Give back exactly the lines from the start of the entries below to the line holding "A new function", that line included, and leave every picture out.

START RECORDS FOR THIS EXERCISE

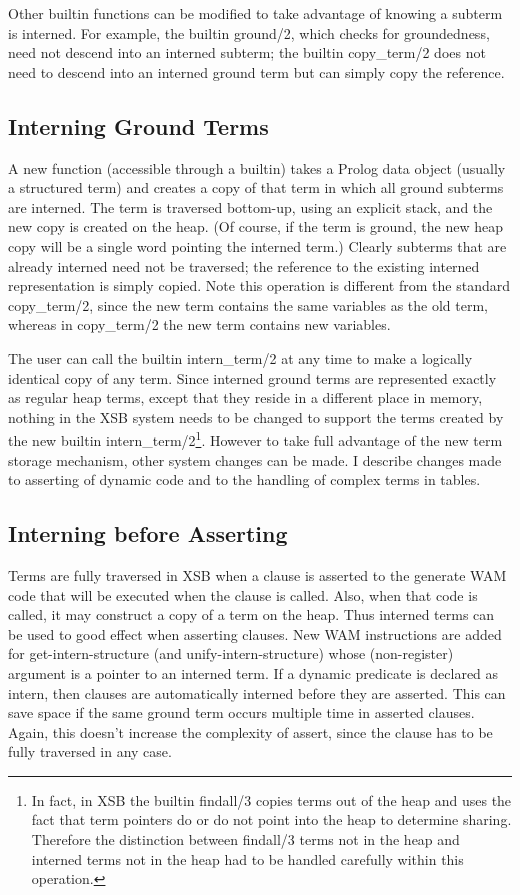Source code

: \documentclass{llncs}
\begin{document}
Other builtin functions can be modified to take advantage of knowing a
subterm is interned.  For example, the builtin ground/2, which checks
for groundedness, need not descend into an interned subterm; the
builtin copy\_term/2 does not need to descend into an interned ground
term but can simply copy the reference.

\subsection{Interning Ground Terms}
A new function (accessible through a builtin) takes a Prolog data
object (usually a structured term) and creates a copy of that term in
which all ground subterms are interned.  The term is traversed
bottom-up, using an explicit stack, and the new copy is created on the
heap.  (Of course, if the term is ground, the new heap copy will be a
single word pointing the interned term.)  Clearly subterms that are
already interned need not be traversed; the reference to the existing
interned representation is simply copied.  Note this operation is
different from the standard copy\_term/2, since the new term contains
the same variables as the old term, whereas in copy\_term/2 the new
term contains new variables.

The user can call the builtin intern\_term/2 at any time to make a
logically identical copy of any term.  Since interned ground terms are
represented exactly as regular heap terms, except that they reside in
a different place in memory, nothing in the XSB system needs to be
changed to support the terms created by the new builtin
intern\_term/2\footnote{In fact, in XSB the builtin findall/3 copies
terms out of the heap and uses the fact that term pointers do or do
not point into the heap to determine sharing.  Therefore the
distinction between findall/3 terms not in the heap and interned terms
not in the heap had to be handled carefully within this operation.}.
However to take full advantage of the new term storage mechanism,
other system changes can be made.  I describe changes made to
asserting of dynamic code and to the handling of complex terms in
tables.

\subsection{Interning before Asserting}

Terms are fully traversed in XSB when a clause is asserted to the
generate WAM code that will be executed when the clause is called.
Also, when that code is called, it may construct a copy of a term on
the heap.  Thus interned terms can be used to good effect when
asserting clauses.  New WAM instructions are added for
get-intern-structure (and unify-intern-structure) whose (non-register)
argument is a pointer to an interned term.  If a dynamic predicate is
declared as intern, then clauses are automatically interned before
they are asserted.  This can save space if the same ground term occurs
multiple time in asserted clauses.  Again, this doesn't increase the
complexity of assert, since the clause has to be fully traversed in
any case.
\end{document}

END RECORDS FOR THIS EXERCISE

- WRITTEN SOLUTION -
Source code

: \documentclass{llncs}
\begin{document}
Other builtin functions can be modified to take advantage of knowing a
subterm is interned.  For example, the builtin ground/2, which checks
for groundedness, need not descend into an interned subterm; the
builtin copy\_term/2 does not need to descend into an interned ground
term but can simply copy the reference.

\subsection{Interning Ground Terms}
A new function (accessible through a builtin) takes a Prolog data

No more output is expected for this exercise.